Copenhagen, 1926. Einar Wegener (Eddie Redmayne) and his wife Gerda (Alicia Vikander) are happily married. He is a painter of muddy, sad-looking landscapes inspired by his childhood memories, while her interests are portraits, although her husband believes she’s still searching for inspiration. In truth, though, it’s Einar who’s waiting to be thunderstruck: when Gerda asks him to pose in stockings as a makeshift model, the sheer touch of the material on his legs nearly brings him to orgasm.
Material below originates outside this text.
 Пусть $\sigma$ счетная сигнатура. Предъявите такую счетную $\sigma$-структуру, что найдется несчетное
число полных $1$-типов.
Together, the spouses create the fictional character of the ethereal but provincial Danish girl Lili, who becomes Einar’s alter ego. This subtly perverse game of dress-up awakens deep and dormant truths about Einar, who is subsequently set on the path towards self-acceptance.

Hooper’s film is unsurprisingly affirmative: Einar’s empty landscapes are a reflection of his interior life, which is then filled out (and brightened up) by his experiments with gender performance. The ever-androgynous Redmayne essays sexual role-playing with dignity; Hooper includes plenty of clear, obvious visual metaphors, in an appropriately painterly style. (The film at times resembles an illustrated “Gender Studies for Beginners” textbook). This may be the best way to open up the subject for further discussion amongst a mainstream audience.

At the same time, The Danish Girl goes beyond the subject of transsexuality: it also speaks  to how,  as Lili says, “marriage produces a third person.” The triangular relationship between Einar, Gerda and Lili reveals a universal truth: sometimes you have to let go of the beloved one as an act of love and understanding, so it can “live its own life.”

The Danish Girl is imperfect and sometimes cloying, but in its own way beautiful and honest. Its message is that everyone should have the right and courage to fight for their happiness, which may strike some as naïve from a present-day perspective, but is still convincing and universal—probably enough so to get the Oscar nominations hoped for by the film’s financiers.